| Exercise aim |
Write out exactly what each line says, starting with the first line below and ending on the one with "Also ensure connectivity".

| Provided records |
________________________________________
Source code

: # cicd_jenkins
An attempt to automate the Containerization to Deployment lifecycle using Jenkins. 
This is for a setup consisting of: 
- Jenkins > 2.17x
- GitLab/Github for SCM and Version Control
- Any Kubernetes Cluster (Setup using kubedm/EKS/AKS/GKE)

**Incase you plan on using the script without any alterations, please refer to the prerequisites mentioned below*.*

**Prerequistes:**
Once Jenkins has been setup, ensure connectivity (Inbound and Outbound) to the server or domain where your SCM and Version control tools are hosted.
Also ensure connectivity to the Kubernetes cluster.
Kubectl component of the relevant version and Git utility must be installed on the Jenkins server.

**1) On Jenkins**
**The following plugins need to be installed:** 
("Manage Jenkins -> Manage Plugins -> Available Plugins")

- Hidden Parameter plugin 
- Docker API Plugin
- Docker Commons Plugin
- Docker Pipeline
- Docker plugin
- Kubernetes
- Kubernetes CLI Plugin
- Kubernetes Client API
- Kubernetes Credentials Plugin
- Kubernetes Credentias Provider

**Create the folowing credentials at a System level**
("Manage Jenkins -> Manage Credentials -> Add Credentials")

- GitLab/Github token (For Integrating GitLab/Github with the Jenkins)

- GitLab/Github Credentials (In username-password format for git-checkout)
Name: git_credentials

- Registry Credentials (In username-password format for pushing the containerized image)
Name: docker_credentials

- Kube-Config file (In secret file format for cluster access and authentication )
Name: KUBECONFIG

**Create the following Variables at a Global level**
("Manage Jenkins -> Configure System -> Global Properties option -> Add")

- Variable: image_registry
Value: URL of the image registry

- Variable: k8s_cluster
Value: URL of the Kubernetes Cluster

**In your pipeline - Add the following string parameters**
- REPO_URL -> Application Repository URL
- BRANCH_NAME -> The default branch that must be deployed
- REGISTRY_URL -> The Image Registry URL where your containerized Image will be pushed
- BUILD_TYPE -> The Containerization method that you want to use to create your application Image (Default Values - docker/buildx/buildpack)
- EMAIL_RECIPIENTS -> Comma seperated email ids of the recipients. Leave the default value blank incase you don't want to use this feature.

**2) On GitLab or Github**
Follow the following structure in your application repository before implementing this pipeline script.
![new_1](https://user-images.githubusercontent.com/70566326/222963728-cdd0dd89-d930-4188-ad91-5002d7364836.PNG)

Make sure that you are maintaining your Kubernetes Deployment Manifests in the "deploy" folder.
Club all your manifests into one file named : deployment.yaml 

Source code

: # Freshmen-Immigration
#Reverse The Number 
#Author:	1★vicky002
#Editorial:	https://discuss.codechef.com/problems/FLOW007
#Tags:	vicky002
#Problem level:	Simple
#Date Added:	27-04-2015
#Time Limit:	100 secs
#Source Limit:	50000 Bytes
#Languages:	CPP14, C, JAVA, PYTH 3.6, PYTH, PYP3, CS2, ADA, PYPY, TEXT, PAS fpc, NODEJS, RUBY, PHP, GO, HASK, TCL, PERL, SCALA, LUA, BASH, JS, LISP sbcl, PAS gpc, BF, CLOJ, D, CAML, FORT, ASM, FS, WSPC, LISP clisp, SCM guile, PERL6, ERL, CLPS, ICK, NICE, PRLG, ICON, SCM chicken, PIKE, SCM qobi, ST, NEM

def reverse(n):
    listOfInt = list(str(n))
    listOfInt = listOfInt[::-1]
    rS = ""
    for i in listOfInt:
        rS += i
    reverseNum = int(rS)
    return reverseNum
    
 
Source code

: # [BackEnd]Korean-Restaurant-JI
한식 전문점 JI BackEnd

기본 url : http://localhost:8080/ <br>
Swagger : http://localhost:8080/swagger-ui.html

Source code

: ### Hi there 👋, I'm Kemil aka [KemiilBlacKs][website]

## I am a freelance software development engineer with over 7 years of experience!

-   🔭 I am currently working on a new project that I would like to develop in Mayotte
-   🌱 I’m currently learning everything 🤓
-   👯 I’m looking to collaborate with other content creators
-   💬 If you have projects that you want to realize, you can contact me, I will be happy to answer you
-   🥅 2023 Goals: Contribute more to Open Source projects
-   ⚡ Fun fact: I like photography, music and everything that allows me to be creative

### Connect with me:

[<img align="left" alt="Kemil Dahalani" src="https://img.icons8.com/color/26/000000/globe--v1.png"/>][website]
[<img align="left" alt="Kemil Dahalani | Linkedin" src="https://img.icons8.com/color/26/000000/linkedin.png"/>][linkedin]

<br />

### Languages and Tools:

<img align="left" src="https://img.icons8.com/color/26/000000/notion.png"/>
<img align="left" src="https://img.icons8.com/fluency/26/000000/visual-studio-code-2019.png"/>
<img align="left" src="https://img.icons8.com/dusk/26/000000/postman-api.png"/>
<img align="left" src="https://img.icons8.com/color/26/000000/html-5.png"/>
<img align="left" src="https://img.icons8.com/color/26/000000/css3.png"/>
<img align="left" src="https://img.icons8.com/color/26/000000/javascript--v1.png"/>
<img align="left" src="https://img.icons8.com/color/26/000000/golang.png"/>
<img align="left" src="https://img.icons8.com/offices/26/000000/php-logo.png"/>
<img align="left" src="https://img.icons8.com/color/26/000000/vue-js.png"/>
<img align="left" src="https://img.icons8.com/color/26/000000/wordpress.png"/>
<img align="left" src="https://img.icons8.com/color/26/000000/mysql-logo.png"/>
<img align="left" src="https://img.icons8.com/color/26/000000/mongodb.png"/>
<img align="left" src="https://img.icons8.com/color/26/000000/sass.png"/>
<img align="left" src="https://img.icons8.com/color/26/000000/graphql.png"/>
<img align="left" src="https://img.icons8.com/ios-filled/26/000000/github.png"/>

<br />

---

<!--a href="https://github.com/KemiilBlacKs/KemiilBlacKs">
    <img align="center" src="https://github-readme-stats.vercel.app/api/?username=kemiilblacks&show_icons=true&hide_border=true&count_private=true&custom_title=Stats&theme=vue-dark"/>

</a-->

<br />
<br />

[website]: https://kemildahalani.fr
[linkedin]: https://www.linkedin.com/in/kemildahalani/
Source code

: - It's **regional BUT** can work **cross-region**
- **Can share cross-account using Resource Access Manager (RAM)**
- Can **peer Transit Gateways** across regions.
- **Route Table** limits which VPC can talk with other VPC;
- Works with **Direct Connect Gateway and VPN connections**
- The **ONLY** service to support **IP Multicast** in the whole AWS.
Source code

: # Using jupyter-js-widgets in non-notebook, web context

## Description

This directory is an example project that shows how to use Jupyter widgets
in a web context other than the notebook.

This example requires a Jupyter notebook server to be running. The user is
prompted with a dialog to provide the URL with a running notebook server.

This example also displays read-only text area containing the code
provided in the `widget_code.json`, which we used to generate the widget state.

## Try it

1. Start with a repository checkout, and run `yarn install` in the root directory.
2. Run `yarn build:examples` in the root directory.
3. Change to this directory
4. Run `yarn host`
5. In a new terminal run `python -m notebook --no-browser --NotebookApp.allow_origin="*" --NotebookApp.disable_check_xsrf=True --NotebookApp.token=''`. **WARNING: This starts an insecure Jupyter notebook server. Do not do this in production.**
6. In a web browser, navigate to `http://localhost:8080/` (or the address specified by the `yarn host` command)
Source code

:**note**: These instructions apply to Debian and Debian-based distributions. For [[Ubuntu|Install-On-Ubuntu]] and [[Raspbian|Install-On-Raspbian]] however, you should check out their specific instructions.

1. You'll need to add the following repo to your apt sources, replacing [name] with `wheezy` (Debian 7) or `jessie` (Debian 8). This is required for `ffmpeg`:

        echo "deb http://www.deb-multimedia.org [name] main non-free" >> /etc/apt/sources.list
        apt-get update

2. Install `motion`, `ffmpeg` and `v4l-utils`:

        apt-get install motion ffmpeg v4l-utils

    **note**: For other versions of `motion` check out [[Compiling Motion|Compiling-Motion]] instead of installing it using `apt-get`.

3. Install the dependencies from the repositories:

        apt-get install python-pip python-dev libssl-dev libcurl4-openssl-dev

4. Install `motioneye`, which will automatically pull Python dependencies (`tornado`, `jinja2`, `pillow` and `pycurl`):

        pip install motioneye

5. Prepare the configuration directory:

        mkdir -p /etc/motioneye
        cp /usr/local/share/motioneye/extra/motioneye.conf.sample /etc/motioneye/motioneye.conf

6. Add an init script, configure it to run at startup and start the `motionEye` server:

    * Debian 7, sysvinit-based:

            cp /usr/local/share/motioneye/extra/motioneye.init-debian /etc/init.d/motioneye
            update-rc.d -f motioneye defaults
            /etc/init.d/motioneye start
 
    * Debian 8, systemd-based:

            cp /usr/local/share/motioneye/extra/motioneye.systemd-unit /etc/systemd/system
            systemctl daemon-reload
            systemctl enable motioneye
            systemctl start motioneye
________________________________________
| Response area |
Source code

: # cicd_jenkins
An attempt to automate the Containerization to Deployment lifecycle using Jenkins. 
This is for a setup consisting of: 
- Jenkins > 2.17x
- GitLab/Github for SCM and Version Control
- Any Kubernetes Cluster (Setup using kubedm/EKS/AKS/GKE)

**Incase you plan on using the script without any alterations, please refer to the prerequisites mentioned below*.*

**Prerequistes:**
Once Jenkins has been setup, ensure connectivity (Inbound and Outbound) to the server or domain where your SCM and Version control tools are hosted.
Also ensure connectivity to the Kubernetes cluster.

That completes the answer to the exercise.